## Extracted material
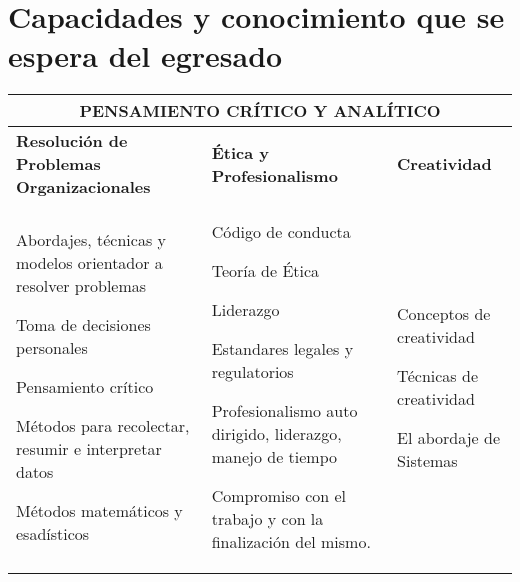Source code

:\section{Capacidades y conocimiento que se espera del egresado}\label{sec:IS-Capabilities-and-Knowledgement}

\newenvironment{capenv}{\begin{description}}{\end{description}}

\begin{center}
\begin{tabularx}{\textwidth}{|X|X|X|} \hline
\multicolumn{3}{|c|}{\textbf{PENSAMIENTO CRÍTICO Y ANALÍTICO}} \\ \hline
\textbf{Resolución de Problemas Organizacionales} & \textbf{Ética y Profesionalismo} & \textbf{Creatividad} \\ \hline
\begin{capenv}
\item Abordajes, técnicas y modelos orientador a resolver problemas
\item Toma de decisiones personales
\item Pensamiento crítico
\item Métodos para recolectar, resumir e interpretar datos
\item Métodos matemáticos y esadísticos
\end{capenv}
&
\begin{capenv}
\item Código de conducta
\item Teoría de Ética
\item Liderazgo
\item Estandares legales y regulatorios
\item Profesionalismo auto dirigido, liderazgo, manejo de tiempo
\item Compromiso con el trabajo y con la finalización del mismo.
\end{capenv}
&
\begin{capenv}
\item Conceptos de creatividad
\item Técnicas de creatividad
\item El abordaje de Sistemas
\end{capenv} \\ \hline

\end{tabularx}
\end{center}

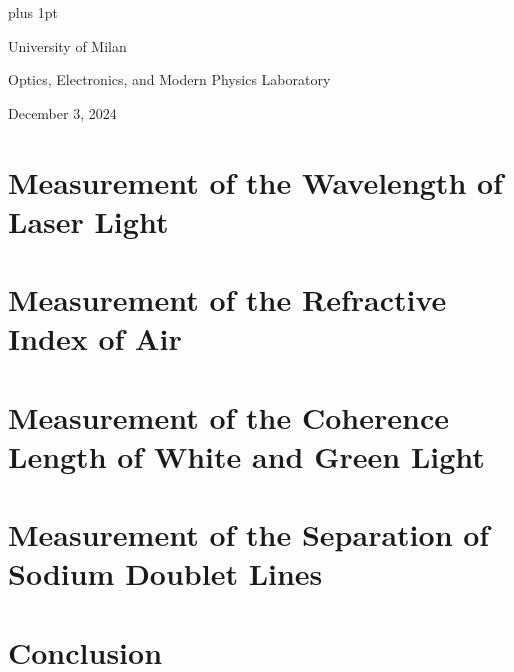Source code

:\documentclass[a4paper,12pt]{article}
\begin{document}
\parskip=10pt plus 1pt
\parindent=0pt

\begin{center}
    University of Milan

\par{\Large{Optics, Electronics, and Modern Physics Laboratory}}  

December 3, 2024 
\par


\end{center}


\section{Measurement of the Wavelength of Laser Light}




\section{Measurement of the Refractive Index of Air }




\section{Measurement of the Coherence Length of White and Green Light}


\section{Measurement of the Separation of Sodium Doublet Lines}


\section{Conclusion}

\end{document}
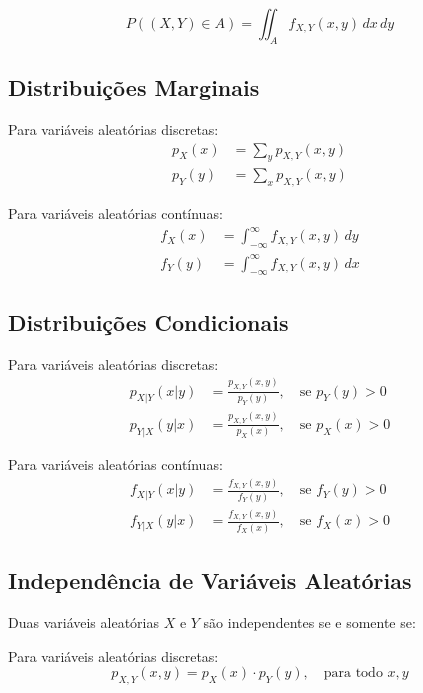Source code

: \documentclass[a4paper,12pt]{article}
\begin{document}
\begin{equation}
P((X,Y) \in A) = \iint_A f_{X,Y}(x,y) \, dx \, dy
\end{equation}

\subsection{Distribuições Marginais}

Para variáveis aleatórias discretas:
\begin{align}
p_X(x) &= \sum_y p_{X,Y}(x,y) \\
p_Y(y) &= \sum_x p_{X,Y}(x,y)
\end{align}

Para variáveis aleatórias contínuas:
\begin{align}
f_X(x) &= \int_{-\infty}^{\infty} f_{X,Y}(x,y) \, dy \\
f_Y(y) &= \int_{-\infty}^{\infty} f_{X,Y}(x,y) \, dx
\end{align}

\subsection{Distribuições Condicionais}

Para variáveis aleatórias discretas:
\begin{align}
p_{X|Y}(x|y) &= \frac{p_{X,Y}(x,y)}{p_Y(y)}, \quad \text{se } p_Y(y) > 0 \\
p_{Y|X}(y|x) &= \frac{p_{X,Y}(x,y)}{p_X(x)}, \quad \text{se } p_X(x) > 0
\end{align}

Para variáveis aleatórias contínuas:
\begin{align}
f_{X|Y}(x|y) &= \frac{f_{X,Y}(x,y)}{f_Y(y)}, \quad \text{se } f_Y(y) > 0 \\
f_{Y|X}(y|x) &= \frac{f_{X,Y}(x,y)}{f_X(x)}, \quad \text{se } f_X(x) > 0
\end{align}

\subsection{Independência de Variáveis Aleatórias}

Duas variáveis aleatórias $X$ e $Y$ são independentes se e somente se:

Para variáveis aleatórias discretas:
\begin{equation}
p_{X,Y}(x,y) = p_X(x) \cdot p_Y(y), \quad \text{para todo } x, y
\end{equation}
\end{document}

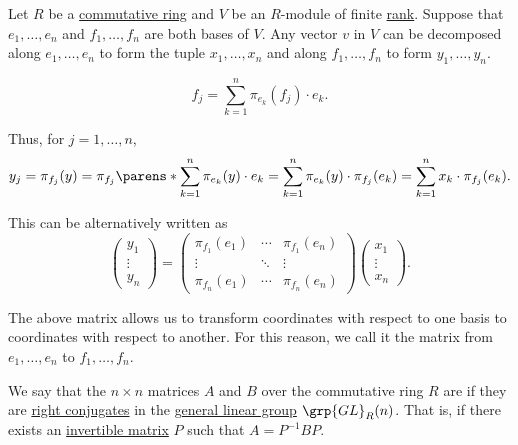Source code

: \begin{concept}\label{con:change_of_basis}
  Let \( R \) be a \hyperref[def:ring/commutative]{commutative ring} and \( V \) be an \( R \)-module of finite \hyperref[def:module_rank]{rank}. Suppose that \( e_1, \ldots, e_n \) and \( f_1, \ldots, f_n \) are both bases of \( V \). Any vector \( v \) in \( V \) can be decomposed along \( e_1, \ldots, e_n \) to form the tuple \( x_1, \ldots, x_n \) and along \( f_1, \ldots, f_n \) to form \( y_1, \ldots, y_n \).

  \begin{equation*}
    f_j = \sum_{k=1}^n \pi_{e_k}(f_j) \cdot e_k.
  \end{equation*}

  Thus, for \( j = 1, \ldots, n \),
  \begin{equation*}
    y_j
    =
    \pi_{f_j}(y)
    =
    \pi_{f_j}\parens*{ \sum_{k=1}^n \pi_{e_k}(y) \cdot e_k }
    =
    \sum_{k=1}^n \pi_{e_k}(y) \cdot \pi_{f_j}(e_k)
    =
    \sum_{k=1}^n x_k \cdot \pi_{f_j}(e_k).
  \end{equation*}

  This can be alternatively written as
  \begin{equation*}
    \begin{pmatrix}
      y_1 \\ \vdots \\ y_n
    \end{pmatrix}
    =
    \begin{pmatrix}
      \pi_{f_1}(e_1) & \cdots & \pi_{f_1}(e_n) \\
      \vdots         & \ddots & \vdots         \\
      \pi_{f_n}(e_1) & \cdots & \pi_{f_n}(e_n)
    \end{pmatrix}
    \begin{pmatrix}
      x_1 \\ \vdots \\ x_n
    \end{pmatrix}.
  \end{equation*}

  The above matrix allows us to transform coordinates with respect to one basis to coordinates with respect to another. For this reason, we call it the  matrix from \( e_1, \ldots, e_n \) to \( f_1, \ldots, f_n \).
\end{concept}

\begin{definition}\label{def:similar_matrices}
  We say that the \( n \times n \) matrices \( A \) and \( B \) over the commutative ring \( R \) are  if they are \hyperref[thm:group_conjugation_action]{right conjugates} in the \hyperref[def:linear_groups]{general linear group} \( \grp{GL}_R(n) \). That is, if there exists an \hyperref[def:inverse_matrix]{invertible matrix} \( P \) such that \( A = P^{-1} B P \).
\end{definition}

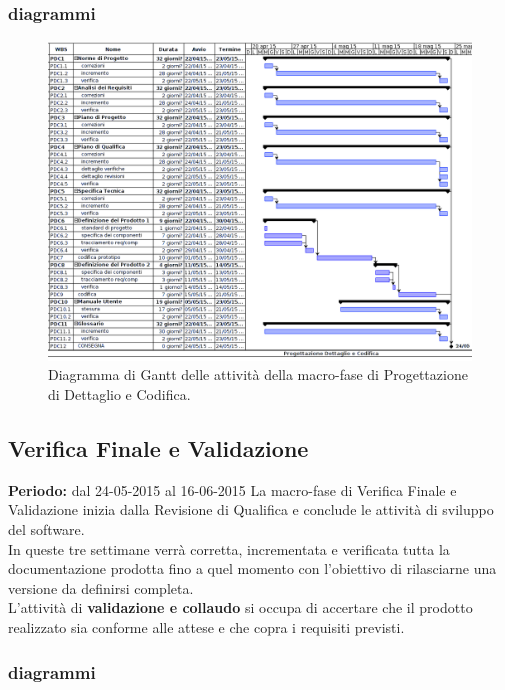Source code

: \newpage
\subsubsection{diagrammi}

\begin{figure}[h]
\begin{center}
\includegraphics[width=\textwidth, height=\textheight, keepaspectratio]{img/progdet-gantt.png}
\caption{Diagramma di Gantt delle attività della macro-fase di Progettazione di Dettaglio e Codifica.}
\end{center}
\end{figure}
\clearpage


\subsection{Verifica Finale e Validazione}
\textbf{Periodo:} dal 24-05-2015 al 16-06-2015 
La macro-fase di Verifica Finale e Validazione inizia dalla Revisione di Qualifica e conclude le attività di sviluppo del software. \\
In queste tre settimane verrà corretta, incrementata e verificata tutta la documentazione prodotta fino a quel momento con l'obiettivo di rilasciarne una versione da definirsi completa. \\
L'attività di \textbf{validazione e collaudo} si occupa di accertare che il prodotto realizzato sia conforme alle attese e che copra i requisiti previsti. \\

\newpage
\subsubsection{diagrammi}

## Exercise prompt
From the opening line of the entries above to the line containing "P((X,Y) \in A)", please transcribe each line exactly, skipping every picture.

## Exercise result
Source code

:\section{Capacidades y conocimiento que se espera del egresado}\label{sec:IS-Capabilities-and-Knowledgement}

\newenvironment{capenv}{\begin{description}}{\end{description}}

\begin{center}
\begin{tabularx}{\textwidth}{|X|X|X|} \hline
\multicolumn{3}{|c|}{\textbf{PENSAMIENTO CRÍTICO Y ANALÍTICO}} \\ \hline
\textbf{Resolución de Problemas Organizacionales} & \textbf{Ética y Profesionalismo} & \textbf{Creatividad} \\ \hline
\begin{capenv}
\item Abordajes, técnicas y modelos orientador a resolver problemas
\item Toma de decisiones personales
\item Pensamiento crítico
\item Métodos para recolectar, resumir e interpretar datos
\item Métodos matemáticos y esadísticos
\end{capenv}
&
\begin{capenv}
\item Código de conducta
\item Teoría de Ética
\item Liderazgo
\item Estandares legales y regulatorios
\item Profesionalismo auto dirigido, liderazgo, manejo de tiempo
\item Compromiso con el trabajo y con la finalización del mismo.
\end{capenv}
&
\begin{capenv}
\item Conceptos de creatividad
\item Técnicas de creatividad
\item El abordaje de Sistemas
\end{capenv} \\ \hline

\end{tabularx}
\end{center}

Source code

:\documentclass[a4paper,12pt]{article}
\begin{document}
\parskip=10pt plus 1pt
\parindent=0pt

\begin{center}
    University of Milan

\par{\Large{Optics, Electronics, and Modern Physics Laboratory}}  

December 3, 2024 
\par


\end{center}


\section{Measurement of the Wavelength of Laser Light}




\section{Measurement of the Refractive Index of Air }




\section{Measurement of the Coherence Length of White and Green Light}


\section{Measurement of the Separation of Sodium Doublet Lines}


\section{Conclusion}

\end{document}
Source code

: \documentclass[a4paper,12pt]{article}
\begin{document}
\begin{equation}
P((X,Y) \in A) = \iint_A f_{X,Y}(x,y) \, dx \, dy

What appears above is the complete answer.